_Instructions to follow_
Where does "rewriting" appear in the data? Return each line that holds it.
Records supplied Block Start
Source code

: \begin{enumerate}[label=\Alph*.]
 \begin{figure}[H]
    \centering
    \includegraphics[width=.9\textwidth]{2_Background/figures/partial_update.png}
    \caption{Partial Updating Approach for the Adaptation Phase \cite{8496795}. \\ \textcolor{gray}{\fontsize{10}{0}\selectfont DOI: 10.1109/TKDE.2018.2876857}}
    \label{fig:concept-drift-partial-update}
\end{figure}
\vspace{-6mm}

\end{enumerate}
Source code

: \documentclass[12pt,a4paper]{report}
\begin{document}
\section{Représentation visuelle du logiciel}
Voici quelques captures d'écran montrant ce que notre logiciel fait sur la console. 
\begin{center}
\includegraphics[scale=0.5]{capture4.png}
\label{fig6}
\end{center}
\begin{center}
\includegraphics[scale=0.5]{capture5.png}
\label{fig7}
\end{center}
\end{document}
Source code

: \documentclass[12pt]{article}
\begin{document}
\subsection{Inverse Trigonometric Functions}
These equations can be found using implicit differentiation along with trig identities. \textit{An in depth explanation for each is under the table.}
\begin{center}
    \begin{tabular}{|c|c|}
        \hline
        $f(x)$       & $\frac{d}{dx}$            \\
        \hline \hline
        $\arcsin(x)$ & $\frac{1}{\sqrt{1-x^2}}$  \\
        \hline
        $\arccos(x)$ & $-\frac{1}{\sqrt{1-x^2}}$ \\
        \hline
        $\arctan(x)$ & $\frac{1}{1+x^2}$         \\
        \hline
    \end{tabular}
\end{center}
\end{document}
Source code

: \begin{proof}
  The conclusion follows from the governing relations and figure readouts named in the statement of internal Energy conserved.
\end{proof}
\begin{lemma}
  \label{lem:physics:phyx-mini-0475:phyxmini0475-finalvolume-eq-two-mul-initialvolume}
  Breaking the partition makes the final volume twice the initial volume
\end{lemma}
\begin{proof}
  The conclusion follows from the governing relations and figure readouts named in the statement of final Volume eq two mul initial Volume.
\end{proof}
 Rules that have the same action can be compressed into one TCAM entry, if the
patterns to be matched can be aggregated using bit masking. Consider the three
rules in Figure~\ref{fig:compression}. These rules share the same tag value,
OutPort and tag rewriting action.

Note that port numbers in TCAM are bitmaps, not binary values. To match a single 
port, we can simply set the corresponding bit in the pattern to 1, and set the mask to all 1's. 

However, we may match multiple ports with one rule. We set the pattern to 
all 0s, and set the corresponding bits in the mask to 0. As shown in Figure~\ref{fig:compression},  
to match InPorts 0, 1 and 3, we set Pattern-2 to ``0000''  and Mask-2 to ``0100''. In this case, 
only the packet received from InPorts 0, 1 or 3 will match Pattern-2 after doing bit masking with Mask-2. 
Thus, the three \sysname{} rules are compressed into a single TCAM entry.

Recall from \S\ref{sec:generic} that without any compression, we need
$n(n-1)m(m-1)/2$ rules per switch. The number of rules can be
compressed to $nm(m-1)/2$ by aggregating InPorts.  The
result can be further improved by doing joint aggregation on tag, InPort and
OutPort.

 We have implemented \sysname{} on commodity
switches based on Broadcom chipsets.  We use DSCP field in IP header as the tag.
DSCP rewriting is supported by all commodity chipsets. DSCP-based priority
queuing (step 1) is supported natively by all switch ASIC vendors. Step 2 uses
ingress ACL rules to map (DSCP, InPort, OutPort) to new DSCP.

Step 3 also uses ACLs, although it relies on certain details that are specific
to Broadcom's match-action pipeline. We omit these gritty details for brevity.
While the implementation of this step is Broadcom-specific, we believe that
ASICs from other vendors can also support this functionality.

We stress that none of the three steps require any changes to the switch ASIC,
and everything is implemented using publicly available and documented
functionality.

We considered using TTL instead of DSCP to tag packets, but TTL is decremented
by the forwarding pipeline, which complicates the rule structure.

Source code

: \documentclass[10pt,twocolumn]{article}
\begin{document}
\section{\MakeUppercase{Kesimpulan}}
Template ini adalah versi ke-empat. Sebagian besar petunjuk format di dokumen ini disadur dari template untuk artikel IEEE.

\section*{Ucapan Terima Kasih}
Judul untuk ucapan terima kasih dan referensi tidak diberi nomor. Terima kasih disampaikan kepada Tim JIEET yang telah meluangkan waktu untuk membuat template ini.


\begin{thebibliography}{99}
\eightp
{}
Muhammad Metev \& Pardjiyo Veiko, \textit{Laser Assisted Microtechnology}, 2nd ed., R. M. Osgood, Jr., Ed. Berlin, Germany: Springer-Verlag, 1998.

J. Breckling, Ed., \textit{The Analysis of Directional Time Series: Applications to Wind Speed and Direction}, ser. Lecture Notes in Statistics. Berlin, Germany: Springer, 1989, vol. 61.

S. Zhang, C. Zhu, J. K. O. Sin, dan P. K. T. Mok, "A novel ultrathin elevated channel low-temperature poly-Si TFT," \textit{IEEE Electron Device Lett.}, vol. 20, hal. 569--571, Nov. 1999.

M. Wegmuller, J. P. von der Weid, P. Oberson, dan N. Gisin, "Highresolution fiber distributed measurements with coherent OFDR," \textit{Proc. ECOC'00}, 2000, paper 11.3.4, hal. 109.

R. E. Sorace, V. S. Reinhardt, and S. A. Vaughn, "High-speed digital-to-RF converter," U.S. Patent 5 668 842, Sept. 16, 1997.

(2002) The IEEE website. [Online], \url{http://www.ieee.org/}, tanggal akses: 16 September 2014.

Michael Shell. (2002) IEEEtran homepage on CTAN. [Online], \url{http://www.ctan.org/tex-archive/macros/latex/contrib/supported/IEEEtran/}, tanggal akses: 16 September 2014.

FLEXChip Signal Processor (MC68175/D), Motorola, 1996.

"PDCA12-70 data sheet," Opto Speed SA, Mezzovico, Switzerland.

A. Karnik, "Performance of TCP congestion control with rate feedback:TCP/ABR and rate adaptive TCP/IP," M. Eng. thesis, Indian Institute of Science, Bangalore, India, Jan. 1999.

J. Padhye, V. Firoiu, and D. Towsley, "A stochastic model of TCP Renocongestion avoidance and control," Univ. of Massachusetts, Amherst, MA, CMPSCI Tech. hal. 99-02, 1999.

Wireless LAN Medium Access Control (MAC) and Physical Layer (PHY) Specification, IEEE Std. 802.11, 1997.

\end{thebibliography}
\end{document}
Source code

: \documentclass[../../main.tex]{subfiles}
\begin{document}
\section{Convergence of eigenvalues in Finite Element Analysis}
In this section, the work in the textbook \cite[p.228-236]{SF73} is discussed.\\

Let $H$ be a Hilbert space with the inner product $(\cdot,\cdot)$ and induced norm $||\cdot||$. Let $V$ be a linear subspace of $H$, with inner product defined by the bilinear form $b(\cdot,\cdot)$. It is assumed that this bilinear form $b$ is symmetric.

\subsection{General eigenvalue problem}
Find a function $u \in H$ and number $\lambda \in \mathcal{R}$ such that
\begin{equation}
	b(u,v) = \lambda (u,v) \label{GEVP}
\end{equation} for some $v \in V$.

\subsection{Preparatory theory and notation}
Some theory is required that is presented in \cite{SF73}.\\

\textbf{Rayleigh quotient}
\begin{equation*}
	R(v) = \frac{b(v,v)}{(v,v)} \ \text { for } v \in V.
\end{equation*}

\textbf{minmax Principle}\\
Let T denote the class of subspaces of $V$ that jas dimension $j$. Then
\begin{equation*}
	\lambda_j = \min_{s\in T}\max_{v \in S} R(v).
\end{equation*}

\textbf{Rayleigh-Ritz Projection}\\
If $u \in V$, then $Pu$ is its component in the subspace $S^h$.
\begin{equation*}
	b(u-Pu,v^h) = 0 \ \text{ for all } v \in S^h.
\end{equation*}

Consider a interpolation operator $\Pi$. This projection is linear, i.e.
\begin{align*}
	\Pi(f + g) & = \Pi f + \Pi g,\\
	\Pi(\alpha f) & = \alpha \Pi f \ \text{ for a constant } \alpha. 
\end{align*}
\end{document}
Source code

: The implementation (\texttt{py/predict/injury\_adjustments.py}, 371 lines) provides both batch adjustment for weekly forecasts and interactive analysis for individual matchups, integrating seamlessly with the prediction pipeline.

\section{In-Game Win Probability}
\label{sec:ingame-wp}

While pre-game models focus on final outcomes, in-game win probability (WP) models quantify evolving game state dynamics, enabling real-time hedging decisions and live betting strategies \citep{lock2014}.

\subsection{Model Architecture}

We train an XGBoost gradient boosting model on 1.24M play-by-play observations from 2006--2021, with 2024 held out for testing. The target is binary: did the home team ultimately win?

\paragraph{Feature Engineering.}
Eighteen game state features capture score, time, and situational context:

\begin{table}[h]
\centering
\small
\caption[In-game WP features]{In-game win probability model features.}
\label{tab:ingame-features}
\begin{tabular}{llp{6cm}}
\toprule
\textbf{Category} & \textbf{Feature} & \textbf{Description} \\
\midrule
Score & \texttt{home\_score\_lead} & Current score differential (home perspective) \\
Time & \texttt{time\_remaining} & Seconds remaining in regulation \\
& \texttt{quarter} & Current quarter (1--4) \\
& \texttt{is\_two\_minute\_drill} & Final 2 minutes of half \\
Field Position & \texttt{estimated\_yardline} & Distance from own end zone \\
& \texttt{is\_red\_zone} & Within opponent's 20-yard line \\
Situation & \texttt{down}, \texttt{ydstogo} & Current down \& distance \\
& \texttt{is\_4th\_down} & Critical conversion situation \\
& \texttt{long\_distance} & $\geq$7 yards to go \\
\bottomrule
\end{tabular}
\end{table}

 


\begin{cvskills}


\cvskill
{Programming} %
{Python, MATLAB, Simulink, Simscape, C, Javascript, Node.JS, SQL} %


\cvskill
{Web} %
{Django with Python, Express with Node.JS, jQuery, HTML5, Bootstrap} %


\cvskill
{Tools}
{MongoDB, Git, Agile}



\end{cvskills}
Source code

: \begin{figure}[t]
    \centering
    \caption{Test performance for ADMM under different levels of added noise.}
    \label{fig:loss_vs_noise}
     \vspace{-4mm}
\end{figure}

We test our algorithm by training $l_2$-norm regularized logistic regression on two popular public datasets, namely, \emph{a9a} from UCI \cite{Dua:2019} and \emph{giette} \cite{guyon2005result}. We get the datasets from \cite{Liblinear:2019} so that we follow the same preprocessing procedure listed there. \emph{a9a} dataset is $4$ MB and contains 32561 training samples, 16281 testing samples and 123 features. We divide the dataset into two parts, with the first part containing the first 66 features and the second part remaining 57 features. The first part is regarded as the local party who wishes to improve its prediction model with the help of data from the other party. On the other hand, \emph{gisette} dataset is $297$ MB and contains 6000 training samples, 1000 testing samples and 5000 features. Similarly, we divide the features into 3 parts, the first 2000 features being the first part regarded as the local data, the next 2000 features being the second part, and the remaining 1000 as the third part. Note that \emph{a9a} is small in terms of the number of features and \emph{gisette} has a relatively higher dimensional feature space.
Records supplied Block End
_Finished exercise_
OutPort and tag rewriting action.
DSCP rewriting is supported by all commodity chipsets. DSCP-based priority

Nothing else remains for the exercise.